Dataset entries:
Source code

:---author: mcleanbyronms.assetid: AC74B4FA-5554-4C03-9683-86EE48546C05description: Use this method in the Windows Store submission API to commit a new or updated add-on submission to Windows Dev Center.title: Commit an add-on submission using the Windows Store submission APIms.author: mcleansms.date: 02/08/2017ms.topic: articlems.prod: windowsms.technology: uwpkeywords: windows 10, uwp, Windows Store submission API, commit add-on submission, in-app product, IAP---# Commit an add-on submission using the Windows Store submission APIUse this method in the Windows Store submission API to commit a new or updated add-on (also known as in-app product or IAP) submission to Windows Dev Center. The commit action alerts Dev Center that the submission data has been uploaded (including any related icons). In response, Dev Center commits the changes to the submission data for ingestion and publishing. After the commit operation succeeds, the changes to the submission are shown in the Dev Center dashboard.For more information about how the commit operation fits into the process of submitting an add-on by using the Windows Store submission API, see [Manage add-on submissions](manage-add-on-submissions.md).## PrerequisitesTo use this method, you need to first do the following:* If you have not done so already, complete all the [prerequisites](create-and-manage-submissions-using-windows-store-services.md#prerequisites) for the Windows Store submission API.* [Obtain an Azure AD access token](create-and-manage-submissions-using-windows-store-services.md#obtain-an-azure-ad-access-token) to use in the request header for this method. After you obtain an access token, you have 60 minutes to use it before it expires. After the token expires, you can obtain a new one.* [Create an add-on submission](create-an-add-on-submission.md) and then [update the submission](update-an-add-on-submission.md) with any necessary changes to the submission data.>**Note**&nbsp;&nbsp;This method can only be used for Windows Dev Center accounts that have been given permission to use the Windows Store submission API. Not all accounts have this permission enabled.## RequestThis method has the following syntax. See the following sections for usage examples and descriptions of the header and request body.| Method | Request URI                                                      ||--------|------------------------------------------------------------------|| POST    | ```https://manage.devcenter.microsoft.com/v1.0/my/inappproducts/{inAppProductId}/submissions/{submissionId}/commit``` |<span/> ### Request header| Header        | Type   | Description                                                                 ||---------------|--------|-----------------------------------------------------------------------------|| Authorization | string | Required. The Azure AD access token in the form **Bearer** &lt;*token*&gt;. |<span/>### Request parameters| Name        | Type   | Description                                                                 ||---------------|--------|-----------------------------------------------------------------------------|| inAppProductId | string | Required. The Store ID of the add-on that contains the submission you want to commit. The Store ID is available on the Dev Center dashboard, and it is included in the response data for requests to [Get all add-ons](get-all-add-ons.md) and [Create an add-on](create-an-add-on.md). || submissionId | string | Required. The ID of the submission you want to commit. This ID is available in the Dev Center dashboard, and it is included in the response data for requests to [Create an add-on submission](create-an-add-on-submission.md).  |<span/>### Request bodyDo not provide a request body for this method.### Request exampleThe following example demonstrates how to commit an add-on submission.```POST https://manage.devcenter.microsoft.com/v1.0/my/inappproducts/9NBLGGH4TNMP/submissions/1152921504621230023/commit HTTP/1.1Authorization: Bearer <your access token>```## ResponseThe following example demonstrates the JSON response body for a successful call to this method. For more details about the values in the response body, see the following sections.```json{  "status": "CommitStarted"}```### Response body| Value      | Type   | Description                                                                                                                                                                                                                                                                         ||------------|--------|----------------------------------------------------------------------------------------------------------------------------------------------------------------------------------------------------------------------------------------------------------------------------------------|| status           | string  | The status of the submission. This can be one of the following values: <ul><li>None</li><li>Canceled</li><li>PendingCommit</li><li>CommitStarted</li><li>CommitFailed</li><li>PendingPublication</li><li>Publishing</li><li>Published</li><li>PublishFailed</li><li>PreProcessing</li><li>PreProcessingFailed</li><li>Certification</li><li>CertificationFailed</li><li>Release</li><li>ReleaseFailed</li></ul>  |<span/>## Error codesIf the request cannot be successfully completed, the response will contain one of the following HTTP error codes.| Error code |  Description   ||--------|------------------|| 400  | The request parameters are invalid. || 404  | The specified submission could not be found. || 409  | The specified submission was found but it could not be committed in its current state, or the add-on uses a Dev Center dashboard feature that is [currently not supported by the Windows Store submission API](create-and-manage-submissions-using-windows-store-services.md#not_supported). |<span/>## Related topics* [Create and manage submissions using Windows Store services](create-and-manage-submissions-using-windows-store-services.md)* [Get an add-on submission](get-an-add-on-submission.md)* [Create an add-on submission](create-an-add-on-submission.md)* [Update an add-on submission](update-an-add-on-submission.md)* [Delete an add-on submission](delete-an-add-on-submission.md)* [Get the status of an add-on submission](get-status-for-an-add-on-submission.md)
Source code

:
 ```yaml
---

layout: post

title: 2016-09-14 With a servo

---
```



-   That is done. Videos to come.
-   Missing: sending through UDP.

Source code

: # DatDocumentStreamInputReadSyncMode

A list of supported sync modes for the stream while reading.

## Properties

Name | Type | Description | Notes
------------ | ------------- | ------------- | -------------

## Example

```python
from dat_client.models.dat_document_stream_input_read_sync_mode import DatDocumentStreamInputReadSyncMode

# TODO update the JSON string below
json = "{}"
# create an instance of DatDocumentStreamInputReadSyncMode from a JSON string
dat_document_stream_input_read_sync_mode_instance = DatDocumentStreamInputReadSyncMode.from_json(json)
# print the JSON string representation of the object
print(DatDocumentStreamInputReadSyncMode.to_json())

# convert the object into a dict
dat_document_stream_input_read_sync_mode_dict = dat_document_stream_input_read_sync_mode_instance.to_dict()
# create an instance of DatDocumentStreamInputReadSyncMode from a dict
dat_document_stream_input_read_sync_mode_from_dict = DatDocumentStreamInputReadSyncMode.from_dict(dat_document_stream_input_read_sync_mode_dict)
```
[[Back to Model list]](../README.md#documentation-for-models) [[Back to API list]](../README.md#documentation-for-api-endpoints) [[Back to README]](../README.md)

Task
Each entry above is to be transcribed without alteration.

Answer to the problem
Source code

:---author: mcleanbyronms.assetid: AC74B4FA-5554-4C03-9683-86EE48546C05description: Use this method in the Windows Store submission API to commit a new or updated add-on submission to Windows Dev Center.title: Commit an add-on submission using the Windows Store submission APIms.author: mcleansms.date: 02/08/2017ms.topic: articlems.prod: windowsms.technology: uwpkeywords: windows 10, uwp, Windows Store submission API, commit add-on submission, in-app product, IAP---# Commit an add-on submission using the Windows Store submission APIUse this method in the Windows Store submission API to commit a new or updated add-on (also known as in-app product or IAP) submission to Windows Dev Center. The commit action alerts Dev Center that the submission data has been uploaded (including any related icons). In response, Dev Center commits the changes to the submission data for ingestion and publishing. After the commit operation succeeds, the changes to the submission are shown in the Dev Center dashboard.For more information about how the commit operation fits into the process of submitting an add-on by using the Windows Store submission API, see [Manage add-on submissions](manage-add-on-submissions.md).## PrerequisitesTo use this method, you need to first do the following:* If you have not done so already, complete all the [prerequisites](create-and-manage-submissions-using-windows-store-services.md#prerequisites) for the Windows Store submission API.* [Obtain an Azure AD access token](create-and-manage-submissions-using-windows-store-services.md#obtain-an-azure-ad-access-token) to use in the request header for this method. After you obtain an access token, you have 60 minutes to use it before it expires. After the token expires, you can obtain a new one.* [Create an add-on submission](create-an-add-on-submission.md) and then [update the submission](update-an-add-on-submission.md) with any necessary changes to the submission data.>**Note**&nbsp;&nbsp;This method can only be used for Windows Dev Center accounts that have been given permission to use the Windows Store submission API. Not all accounts have this permission enabled.## RequestThis method has the following syntax. See the following sections for usage examples and descriptions of the header and request body.| Method | Request URI                                                      ||--------|------------------------------------------------------------------|| POST    | ```https://manage.devcenter.microsoft.com/v1.0/my/inappproducts/{inAppProductId}/submissions/{submissionId}/commit``` |<span/> ### Request header| Header        | Type   | Description                                                                 ||---------------|--------|-----------------------------------------------------------------------------|| Authorization | string | Required. The Azure AD access token in the form **Bearer** &lt;*token*&gt;. |<span/>### Request parameters| Name        | Type   | Description                                                                 ||---------------|--------|-----------------------------------------------------------------------------|| inAppProductId | string | Required. The Store ID of the add-on that contains the submission you want to commit. The Store ID is available on the Dev Center dashboard, and it is included in the response data for requests to [Get all add-ons](get-all-add-ons.md) and [Create an add-on](create-an-add-on.md). || submissionId | string | Required. The ID of the submission you want to commit. This ID is available in the Dev Center dashboard, and it is included in the response data for requests to [Create an add-on submission](create-an-add-on-submission.md).  |<span/>### Request bodyDo not provide a request body for this method.### Request exampleThe following example demonstrates how to commit an add-on submission.```POST https://manage.devcenter.microsoft.com/v1.0/my/inappproducts/9NBLGGH4TNMP/submissions/1152921504621230023/commit HTTP/1.1Authorization: Bearer <your access token>```## ResponseThe following example demonstrates the JSON response body for a successful call to this method. For more details about the values in the response body, see the following sections.```json{  "status": "CommitStarted"}```### Response body| Value      | Type   | Description                                                                                                                                                                                                                                                                         ||------------|--------|----------------------------------------------------------------------------------------------------------------------------------------------------------------------------------------------------------------------------------------------------------------------------------------|| status           | string  | The status of the submission. This can be one of the following values: <ul><li>None</li><li>Canceled</li><li>PendingCommit</li><li>CommitStarted</li><li>CommitFailed</li><li>PendingPublication</li><li>Publishing</li><li>Published</li><li>PublishFailed</li><li>PreProcessing</li><li>PreProcessingFailed</li><li>Certification</li><li>CertificationFailed</li><li>Release</li><li>ReleaseFailed</li></ul>  |<span/>## Error codesIf the request cannot be successfully completed, the response will contain one of the following HTTP error codes.| Error code |  Description   ||--------|------------------|| 400  | The request parameters are invalid. || 404  | The specified submission could not be found. || 409  | The specified submission was found but it could not be committed in its current state, or the add-on uses a Dev Center dashboard feature that is [currently not supported by the Windows Store submission API](create-and-manage-submissions-using-windows-store-services.md#not_supported). |<span/>## Related topics* [Create and manage submissions using Windows Store services](create-and-manage-submissions-using-windows-store-services.md)* [Get an add-on submission](get-an-add-on-submission.md)* [Create an add-on submission](create-an-add-on-submission.md)* [Update an add-on submission](update-an-add-on-submission.md)* [Delete an add-on submission](delete-an-add-on-submission.md)* [Get the status of an add-on submission](get-status-for-an-add-on-submission.md)
Source code

:
 ```yaml
---

layout: post

title: 2016-09-14 With a servo

---
```



-   That is done. Videos to come.
-   Missing: sending through UDP.

Source code

: # DatDocumentStreamInputReadSyncMode

A list of supported sync modes for the stream while reading.

## Properties

Name | Type | Description | Notes
------------ | ------------- | ------------- | -------------

## Example

```python
from dat_client.models.dat_document_stream_input_read_sync_mode import DatDocumentStreamInputReadSyncMode

# TODO update the JSON string below
json = "{}"
# create an instance of DatDocumentStreamInputReadSyncMode from a JSON string
dat_document_stream_input_read_sync_mode_instance = DatDocumentStreamInputReadSyncMode.from_json(json)
# print the JSON string representation of the object
print(DatDocumentStreamInputReadSyncMode.to_json())

# convert the object into a dict
dat_document_stream_input_read_sync_mode_dict = dat_document_stream_input_read_sync_mode_instance.to_dict()
# create an instance of DatDocumentStreamInputReadSyncMode from a dict
dat_document_stream_input_read_sync_mode_from_dict = DatDocumentStreamInputReadSyncMode.from_dict(dat_document_stream_input_read_sync_mode_dict)
```
[[Back to Model list]](../README.md#documentation-for-models) [[Back to API list]](../README.md#documentation-for-api-endpoints) [[Back to README]](../README.md)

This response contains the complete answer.